August 5th, 2008 8:49 AM by Lehel Szucs
This week brings us the release of only three pieces of economic data that are likely to affect mortgage rates. However, the biggest event of the week will be the Federal Open Market Committee (FOMC) meeting Tuesday. We may see some pressure in bonds tomorrow as investors prepare for the meeting, but most traders will likely make their moves post-meeting Tuesday.
The first important release is June's Personal Income and Outlays data tomorrow morning. The Income & Spending report helps us measure consumer ability to spend and current spending habits. If it shows sizable increases, bond selling could lead to higher mortgage rates. Current forecasts are calling for a decline of 0.1% in income and an increase of 0.5% in spending.
Also scheduled for release tomorrow is June's Factory Orders data. This report helps us measure manufacturing sector strength by tracking orders for both durable and non-durable goods during the month of June. It is similar to last week's Durable Goods Orders report that tracks only orders for big-ticket items. Since a significant portion of the data was released last week, this report may not have as big of an impact on the markets as you may think. Analysts' are expecting to see an increase of approximately 0.7% in new orders.
The FOMC meeting will adjourn at 2:15 PM Tuesday. It is expected to yield no change to key interest rates. Usually, the post-meeting comments seem to have more of an influence on the markets than the rate adjustments themselves, or a lack of one in many cases. Look for the statement to lead to volatility during afternoon trading if it hints at what the Fed's next move may be.

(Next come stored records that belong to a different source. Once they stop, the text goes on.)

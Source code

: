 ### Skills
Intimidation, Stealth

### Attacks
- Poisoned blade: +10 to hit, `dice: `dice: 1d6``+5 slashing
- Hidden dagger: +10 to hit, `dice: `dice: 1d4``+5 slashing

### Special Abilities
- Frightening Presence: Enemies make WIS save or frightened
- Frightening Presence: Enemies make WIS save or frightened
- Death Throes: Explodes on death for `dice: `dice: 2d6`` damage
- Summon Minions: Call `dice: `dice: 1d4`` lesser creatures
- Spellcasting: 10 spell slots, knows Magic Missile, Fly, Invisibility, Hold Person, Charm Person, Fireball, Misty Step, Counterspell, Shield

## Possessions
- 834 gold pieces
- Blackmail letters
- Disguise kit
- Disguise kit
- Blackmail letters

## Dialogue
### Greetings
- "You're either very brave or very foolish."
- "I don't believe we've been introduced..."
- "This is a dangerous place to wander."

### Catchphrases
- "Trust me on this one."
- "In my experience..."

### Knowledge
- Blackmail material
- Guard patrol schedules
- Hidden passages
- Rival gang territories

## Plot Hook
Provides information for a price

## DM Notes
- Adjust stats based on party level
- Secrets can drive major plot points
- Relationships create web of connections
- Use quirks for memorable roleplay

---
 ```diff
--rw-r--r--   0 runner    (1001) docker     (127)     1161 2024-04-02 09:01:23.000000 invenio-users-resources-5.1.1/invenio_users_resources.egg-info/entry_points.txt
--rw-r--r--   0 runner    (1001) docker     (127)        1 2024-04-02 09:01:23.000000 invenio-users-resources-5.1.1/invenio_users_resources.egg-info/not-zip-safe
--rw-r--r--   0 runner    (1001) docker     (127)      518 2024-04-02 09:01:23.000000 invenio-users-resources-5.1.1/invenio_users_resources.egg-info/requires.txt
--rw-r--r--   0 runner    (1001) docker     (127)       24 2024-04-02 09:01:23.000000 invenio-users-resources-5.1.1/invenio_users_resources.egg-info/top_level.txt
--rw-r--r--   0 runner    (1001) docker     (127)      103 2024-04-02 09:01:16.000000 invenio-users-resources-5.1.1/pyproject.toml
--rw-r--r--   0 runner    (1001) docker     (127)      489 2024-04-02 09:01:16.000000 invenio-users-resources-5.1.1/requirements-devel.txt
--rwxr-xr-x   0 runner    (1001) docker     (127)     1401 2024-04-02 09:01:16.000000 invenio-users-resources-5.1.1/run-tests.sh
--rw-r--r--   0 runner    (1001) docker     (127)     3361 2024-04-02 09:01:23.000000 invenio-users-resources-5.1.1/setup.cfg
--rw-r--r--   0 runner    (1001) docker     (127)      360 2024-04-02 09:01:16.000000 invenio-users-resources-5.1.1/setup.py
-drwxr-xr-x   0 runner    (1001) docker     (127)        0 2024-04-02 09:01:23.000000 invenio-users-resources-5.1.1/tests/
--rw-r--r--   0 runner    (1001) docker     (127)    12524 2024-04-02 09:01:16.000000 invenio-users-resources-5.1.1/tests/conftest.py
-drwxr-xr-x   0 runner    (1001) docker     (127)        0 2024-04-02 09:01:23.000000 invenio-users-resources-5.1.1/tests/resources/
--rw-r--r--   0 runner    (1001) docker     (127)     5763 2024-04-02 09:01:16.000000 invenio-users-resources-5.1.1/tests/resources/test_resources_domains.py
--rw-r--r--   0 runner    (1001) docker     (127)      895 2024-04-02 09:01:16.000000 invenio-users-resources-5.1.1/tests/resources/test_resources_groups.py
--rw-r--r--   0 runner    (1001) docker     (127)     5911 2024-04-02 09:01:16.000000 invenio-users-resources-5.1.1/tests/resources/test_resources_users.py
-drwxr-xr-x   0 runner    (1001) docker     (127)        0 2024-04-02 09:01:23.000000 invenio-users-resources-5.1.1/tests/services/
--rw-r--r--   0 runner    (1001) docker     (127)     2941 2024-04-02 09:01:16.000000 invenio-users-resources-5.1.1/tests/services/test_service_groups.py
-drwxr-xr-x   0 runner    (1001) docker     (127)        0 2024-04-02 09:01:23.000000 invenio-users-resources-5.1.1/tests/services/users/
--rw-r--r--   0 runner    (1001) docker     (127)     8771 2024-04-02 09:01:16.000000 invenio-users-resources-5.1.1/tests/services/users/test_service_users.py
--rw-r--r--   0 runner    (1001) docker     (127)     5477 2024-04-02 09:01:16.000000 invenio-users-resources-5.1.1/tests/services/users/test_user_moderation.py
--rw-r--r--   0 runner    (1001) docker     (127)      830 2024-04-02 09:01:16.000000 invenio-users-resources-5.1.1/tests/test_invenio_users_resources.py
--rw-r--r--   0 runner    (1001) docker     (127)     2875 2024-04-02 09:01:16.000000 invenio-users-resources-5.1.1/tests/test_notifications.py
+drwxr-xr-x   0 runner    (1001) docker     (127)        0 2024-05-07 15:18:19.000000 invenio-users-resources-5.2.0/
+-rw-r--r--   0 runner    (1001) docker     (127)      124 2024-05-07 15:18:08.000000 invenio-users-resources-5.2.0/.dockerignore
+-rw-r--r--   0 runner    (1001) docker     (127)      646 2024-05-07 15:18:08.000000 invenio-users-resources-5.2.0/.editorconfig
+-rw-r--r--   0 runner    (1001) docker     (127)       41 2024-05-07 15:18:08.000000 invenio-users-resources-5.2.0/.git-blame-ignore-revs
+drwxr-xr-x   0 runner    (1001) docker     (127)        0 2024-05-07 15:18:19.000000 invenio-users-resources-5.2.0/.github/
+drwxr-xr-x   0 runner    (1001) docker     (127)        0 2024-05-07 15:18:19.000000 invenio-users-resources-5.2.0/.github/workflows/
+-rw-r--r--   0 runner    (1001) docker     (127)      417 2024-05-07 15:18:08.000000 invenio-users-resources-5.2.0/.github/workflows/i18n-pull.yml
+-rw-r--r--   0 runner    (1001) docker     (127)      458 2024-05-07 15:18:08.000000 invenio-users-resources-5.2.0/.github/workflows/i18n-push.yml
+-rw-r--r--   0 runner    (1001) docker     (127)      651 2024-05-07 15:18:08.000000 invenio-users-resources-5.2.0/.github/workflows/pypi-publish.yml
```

Bond traders will be watching the post meeting statement very carefully. Generally speaking, a hint of rate hikes in the future will be construed as an indication that inflation is still a concern and would likely lead to bond selling and increases to mortga ge rates. If the statement gives an indication that the Fed is not as concerned with inflation as previously noted, the bond market should rally, leading to lower mortgage rates.
Employee Productivity and Costs data for the second quarter will be released Friday morning. It will give us an indication of employee output. High levels of productivity are believed to allow the economy to grow without fears of inflation. I don't see this being a big mover of mortgage pricing, but since it is the only data of the day it may influence rates slightly. Analysts are currently expecting to see an increase in productivity of 2.7%. A higher than expected reading could help improve bonds, leading to lower mortgage rates.
Also worth noting are two important Treasury auctions this week. The sale of 10-year Notes will be held Wednesday while 30-year Bonds will be sold Thursday. We often see some weakness in bonds ahead of the sales as the firms pa rticipating prepare for them. However, as long as they are met with decent demand from investors, the firms usually buy them back. This tends to help recover any presale losses. But, if the sales are met with a lackluster interest from investors- particularly international buyers, the bond market may move lower after the results are posted. Those results will be announced at 1:00 PM each sale day. If there will be revisions to mortgage rates because of the results, look for them to be made during afternoon trading Wednesday and/or Thursday.
Overall, I am expecting to see a choppy week in trading and mortgage rates. We will likely see the most movement in rates Tuesday with the FOMC meeting. Wednesday's Treasury auction may also affect rates during afternoon trading. I suspect that the rest of the week will be driven by stock market gains or losses.
If I were considering financing/refinancing a home, I would.... Lock if my closing was taking place within 7 days... Float if my closing was taking place between 8 and 20 days... Float if my closing was taking place between 21 and 60 days... Float if my closing was taking place over 60 days from now... This is only my opinion of what I would do if I were financing a home. It is only an opinion and cannot be guaranteed to be in the best interest of all/any other borrowers.